- _What to work on_: Begin at the line containing "2.2. В него" in the entries below and end at the line containing "1. Команда npm run api_deploy"; transcribe that range exactly and nothing outside it.

-- Available data follows --

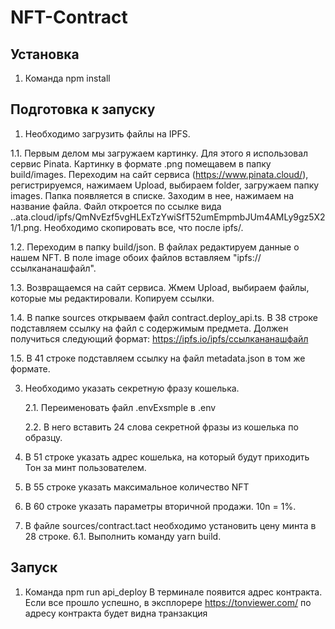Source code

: # NFT-Contract


## Установка
1. Команда npm install


## Подготовка к запуску
1. Необходимо загрузить файлы на IPFS.
   
1.1. Первым делом мы загружаем картинку. Для этого я использовал сервис Pinata. Картинку в формате .png помещавем в папку build/images. Переходим на сайт сервиса (https://www.pinata.cloud/), регистрируемся, нажимаем Upload, выбираем folder, загружаем папку images.
     Папка появляется в списке. Заходим в нее, нажимаем на название файла. Файл откроется по ссылке вида ..ata.cloud/ipfs/QmNvEzf5vgHLExTzYwiSfT52umEmpmbJUm4AMLy9gz5X21/1.png. Необходимо скопировать все, что после ipfs/.

1.2. Переходим в папку build/json. В файлах редактируем данные о нашем NFT. В поле image обоих файлов вставляем "ipfs://ссылкананашфайл".

1.3. Возвращаемся на сайт сервиса. Жмем Upload, выбираем файлы, которые мы редактировали. Копируем ссылки.

1.4. В папке sources открываем файл contract.deploy_api.ts. В 38 строке подставляем ссылку на файл с содержимым предмета. Должен получиться следующий формат: https://ipfs.io/ipfs/ссылкананашфайл

1.5. В 41 строке подставляем ссылку на файл metadata.json в том же формате.

3. Необходимо указать секретную фразу кошелька.

   2.1. Переименовать файл .envExsmple в .env

   2.2. В него вставить 24 слова секретной фразы из кошелька по образцу.

4. В 51 строке указать адрес кошелька, на который будут приходить Тон за минт пользователем.
5. В 55 строке указать максимальное количество NFT
6. В 60 строке указать параметры вторичной продажи. 10n = 1%.
7. В файле sources/contract.tact необходимо установить цену минта в 28 строке.
6.1. Выполнить команду yarn build.


## Запуск
1. Команда npm run api_deploy
В терминале появится адрес контракта. Если все прошло успешно, в эксплорере https://tonviewer.com/ по адресу контракта будет видна транзакция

-- Available data concluded --

- _Reply_:
   2.2. В него вставить 24 слова секретной фразы из кошелька по образцу.

4. В 51 строке указать адрес кошелька, на который будут приходить Тон за минт пользователем.
5. В 55 строке указать максимальное количество NFT
6. В 60 строке указать параметры вторичной продажи. 10n = 1%.
7. В файле sources/contract.tact необходимо установить цену минта в 28 строке.
6.1. Выполнить команду yarn build.


## Запуск
1. Команда npm run api_deploy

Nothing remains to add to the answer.